_ASSIGNED TASK_
Your task is to transcribe the entries below exactly, beginning with the line containing "- ConditionalExpression" and ending with the final line, and to add nothing else.

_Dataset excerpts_
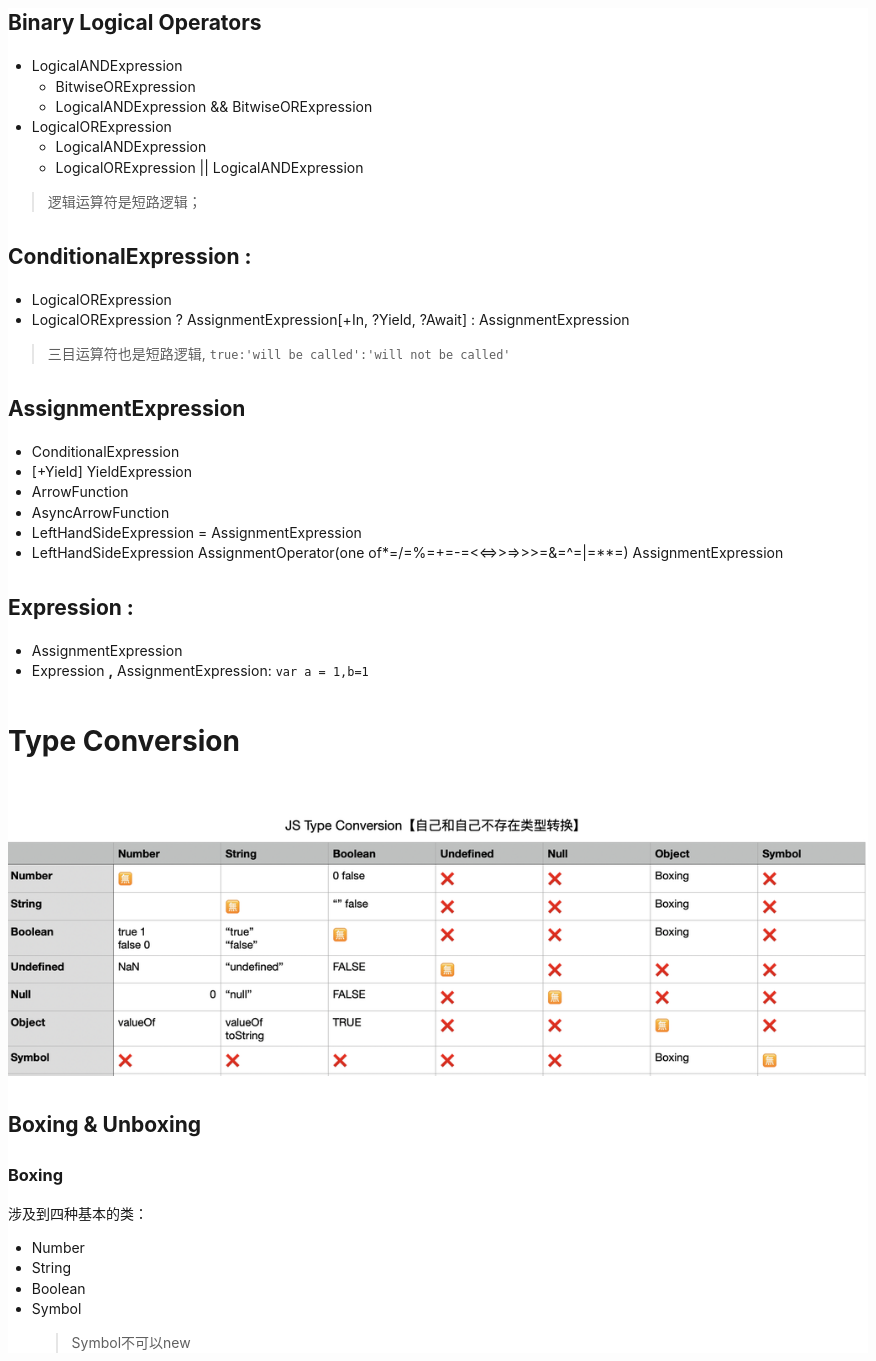 ## Binary Logical Operators
- LogicalANDExpression
    * BitwiseORExpression
    * LogicalANDExpression && BitwiseORExpression
- LogicalORExpression
    * LogicalANDExpression
    * LogicalORExpression || LogicalANDExpression

> 逻辑运算符是短路逻辑；

## ConditionalExpression : 
- LogicalORExpression
- LogicalORExpression ? AssignmentExpression[+In, ?Yield, ?Await] : AssignmentExpression

> 三目运算符也是短路逻辑, `true:'will be called':'will not be called'`

## AssignmentExpression 
- ConditionalExpression 
- [+Yield] YieldExpression
- ArrowFunction 
- AsyncArrowFunction
- LeftHandSideExpression = AssignmentExpression 
- LeftHandSideExpression AssignmentOperator(one of*=/=%=+=-=<<=>>=>>>=&=^=|=**=) AssignmentExpression 


## Expression : 
- AssignmentExpression
- Expression **,** AssignmentExpression: `var a = 1,b=1`

# Type Conversion
![image](./Type%20Conversion.png)
## Boxing & Unboxing
### Boxing
涉及到四种基本的类：
- Number
- String
- Boolean
- Symbol
  > Symbol不可以new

_RESPONSE BELOW_
- ConditionalExpression 
- [+Yield] YieldExpression
- ArrowFunction 
- AsyncArrowFunction
- LeftHandSideExpression = AssignmentExpression 
- LeftHandSideExpression AssignmentOperator(one of*=/=%=+=-=<<=>>=>>>=&=^=|=**=) AssignmentExpression 


## Expression : 
- AssignmentExpression
- Expression **,** AssignmentExpression: `var a = 1,b=1`

# Type Conversion
![image](./Type%20Conversion.png)
## Boxing & Unboxing
### Boxing
涉及到四种基本的类：
- Number
- String
- Boolean
- Symbol
  > Symbol不可以new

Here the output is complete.